Technical bearishness dominates
Weekly: Inverted hammer pattern + MACD high dead cross sign, suggesting a callback risk.
Daily: Two consecutive negatives fell below the short-term moving average, MACD dead cross, but be wary of the support strength of the Bollinger middle track (near 3295).
4 hours: The price broke below the Bollinger lower track, the moving average was in a short position, the MACD momentum was downward, and the short-term was bearish.

Key price:
Upper resistance:
First resistance: 3328-3330 (intraday strength and weakness boundary, bearish force point).
Strong resistance: 3345-3350 (if broken, the short-term bearish trend may be reversed).

Support below:
First support: 3290-3280 (test target at the beginning of the week, may trigger a rebound).
Strong support: 3280 (break opens the downward space to 3250-3230).

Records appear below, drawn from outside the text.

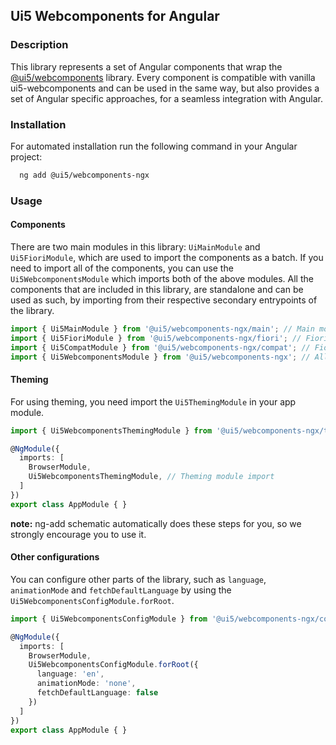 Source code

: ## Ui5 Webcomponents for Angular

### Description
This library represents a set of Angular components that wrap the [@ui5/webcomponents](https://sap.github.io/ui5-webcomponents) library. Every component is compatible with vanilla ui5-webcomponents
and can be used in the same way, but also provides a set of Angular specific approaches, for a seamless integration with Angular.

### Installation
For automated installation run the following command in your Angular project:
```bash
  ng add @ui5/webcomponents-ngx
```

### Usage

#### Components
There are two main modules in this library: `UiMainModule` and `Ui5FioriModule`, which are used to import the components as a batch. If you need to import all of the components, you can use the `Ui5WebcomponentsModule` which imports both of the above modules.
All the components that are included in this library, are standalone and can be used as such, by importing from their respective secondary entrypoints of the library.

```typescript
import { Ui5MainModule } from '@ui5/webcomponents-ngx/main'; // Main module import
import { Ui5FioriModule } from '@ui5/webcomponents-ngx/fiori'; // Fiori module import
import { Ui5CompatModule } from '@ui5/webcomponents-ngx/compat'; // Fiori module import
import { Ui5WebcomponentsModule } from '@ui5/webcomponents-ngx'; // All components import
```

#### Theming
For using theming, you need import the `Ui5ThemingModule` in your app module.

```typescript
import { Ui5WebcomponentsThemingModule } from '@ui5/webcomponents-ngx/theming'; // Theming module import

@NgModule({
  imports: [
    BrowserModule,
    Ui5WebcomponentsThemingModule, // Theming module import
  ]
})
export class AppModule { }
```
**note:** ng-add schematic automatically does these steps for you, so we strongly encourage you to use it.

#### Other configurations
You can configure other parts of the library, such as `language`, `animationMode` and `fetchDefaultLanguage` by using the `Ui5WebcomponentsConfigModule.forRoot`.

```typescript 
import { Ui5WebcomponentsConfigModule } from '@ui5/webcomponents-ngx/config'; // Config module import

@NgModule({
  imports: [
    BrowserModule,
    Ui5WebcomponentsConfigModule.forRoot({
      language: 'en',
      animationMode: 'none',
      fetchDefaultLanguage: false
    })
  ]
})
export class AppModule { }
```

Operation strategy suggestions
Short order opportunity
Aggressive: short with a light position after rebounding to 3325-3330, stop loss above 3340, target 3300-3290.
Conservative: wait for the 3340-3345 area to be under pressure before entering the market, stop loss 3355, target the same as before.

Long order opportunity
Short-term rebound: If it first touches 3280-3290 and stabilizes (not breaking down quickly), you can go long with a light position on the rebound, stop loss 3275, target 3310-3320.
Rebound after breaking: If it quickly breaks down 3280 and rebounds to 3295-3300 under pressure, you can follow the short position for the second time.

Breakout response
Break above 3350: Short orders temporarily exit the market, wait and see whether it will step back to confirm the support and turn long.
Break below 3275: Be cautious in chasing shorts, prevent low-level technical rebounds, and wait for a pullback before following up with shorts.

Risk warning
Data risk: Market volatility may increase before and after the release of non-agricultural data, and be wary of wash-outs.
Sudden events: Sudden changes in geopolitical or Fed policy expectations may reverse technical patterns.
Position management: The current trend is bearish but has not been confirmed to be unilateral. It is recommended to operate with light positions in stages to avoid heavy positions betting on the direction.

Summary: Gold is likely to continue to fluctuate and be bearish next week, but be wary of bullish counterattacks at key support levels. The main trading method is shorting at the rebound high point, supplemented by short buying at the key support level, strictly stop loss and pay attention to the news developments.